Our goals are very modest and realistic. We plan to double our gross domestic product (GDP) per capita to just $500 in next seven years. This is an investment the international community can afford to make and cannot afford to bypass. These investments will not only further stabilized Afghanistan and the region, but also over the long haul will lessen the defense and security expenditures of our global partners. It now costs more than $13 billion yearly to maintain the anti-terror Coalition and International Security Assistance Forces in my country.

With a portion of this sum invested in rebuilding Afghanistan's national institutions, we will be able to take full responsibility for many services now provided by our international partners. Across-the-board investing now in Afghanistan -- coupled with transparent plans by my government on how to spend such funds -- will reduce the long-term costs for international donors.

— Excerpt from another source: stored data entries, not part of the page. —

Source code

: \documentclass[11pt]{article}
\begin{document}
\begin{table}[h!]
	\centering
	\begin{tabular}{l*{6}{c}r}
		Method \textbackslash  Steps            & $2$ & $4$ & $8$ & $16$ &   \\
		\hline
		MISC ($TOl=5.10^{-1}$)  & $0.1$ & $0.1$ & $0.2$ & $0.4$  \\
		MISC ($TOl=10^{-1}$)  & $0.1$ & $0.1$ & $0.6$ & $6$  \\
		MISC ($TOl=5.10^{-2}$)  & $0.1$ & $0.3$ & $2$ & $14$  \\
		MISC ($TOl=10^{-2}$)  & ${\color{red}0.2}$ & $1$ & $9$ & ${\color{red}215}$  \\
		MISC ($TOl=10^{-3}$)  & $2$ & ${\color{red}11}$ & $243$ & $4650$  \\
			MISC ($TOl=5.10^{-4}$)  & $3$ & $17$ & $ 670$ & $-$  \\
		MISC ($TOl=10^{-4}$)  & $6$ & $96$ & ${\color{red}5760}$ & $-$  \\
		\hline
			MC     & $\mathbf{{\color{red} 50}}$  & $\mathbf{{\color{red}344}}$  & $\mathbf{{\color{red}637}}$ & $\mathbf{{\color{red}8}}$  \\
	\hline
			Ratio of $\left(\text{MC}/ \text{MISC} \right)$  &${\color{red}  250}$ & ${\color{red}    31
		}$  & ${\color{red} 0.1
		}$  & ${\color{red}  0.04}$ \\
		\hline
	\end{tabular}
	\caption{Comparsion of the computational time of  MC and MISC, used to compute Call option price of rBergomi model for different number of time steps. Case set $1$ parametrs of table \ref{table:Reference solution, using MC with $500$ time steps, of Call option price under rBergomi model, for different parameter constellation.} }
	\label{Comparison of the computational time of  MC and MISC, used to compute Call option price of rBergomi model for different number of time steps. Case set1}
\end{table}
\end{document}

For example, more than $2 billion has been spent in the last 24 months to avoid humanitarian catastrophe. This expenditure was badly needed because our national institutions were not -- and still are not -- equipped to deal with such emergencies.

Slow action could be more costly. Consider our common fight against illegal narcotics. The cost of fighting this deadly trade that destroys lives all over the globe and feeds terrorism and warlordism in Afghanistan has increased significantly.

Return on international investment in Afghanistan has been tremendous, as evident by an economic growth of nearly 30 percent, according to the World Bank. To continue this progress and ensure a sustainable economic recovery, we need an average growth of real and legal (nondrug) GDP of 9 percent annually over the next seven years. This can not be sustained, however, without sizeable investments by the international community that must accelerate its partnerships lest our achievements begin eroding.

While there has been significant progress rebuilding state institutions and stimulating economic growth in Kabul and other major cities, adverse geography and security conditions continue undermining economic progress and my government's ability to deliver services into remote areas. This has deprived some segment of our people from the peace dividends. Parts of Southern and Eastern Afghanistan are dangerous. The terrorists have been active on the Pakistan-Afghan border and their hit-and-run attacks on soft targets generate fear.

We are very grateful for the support provided us by the U.S. government and Congress. Now is the time to accelerate our collective resolve to further secure Afghanistan. Now is the time to front-load investments in building national institutions needed to fulfill the promise of our upcoming first national, democratic elections. Now is the time to answer the plea of that young Afghan along the road for improvement in his life.

At this crossroads, we all have much to gain or lose. The Afghans have unfalteringly made the right choice to go forward with the promise of democracy and prosperity.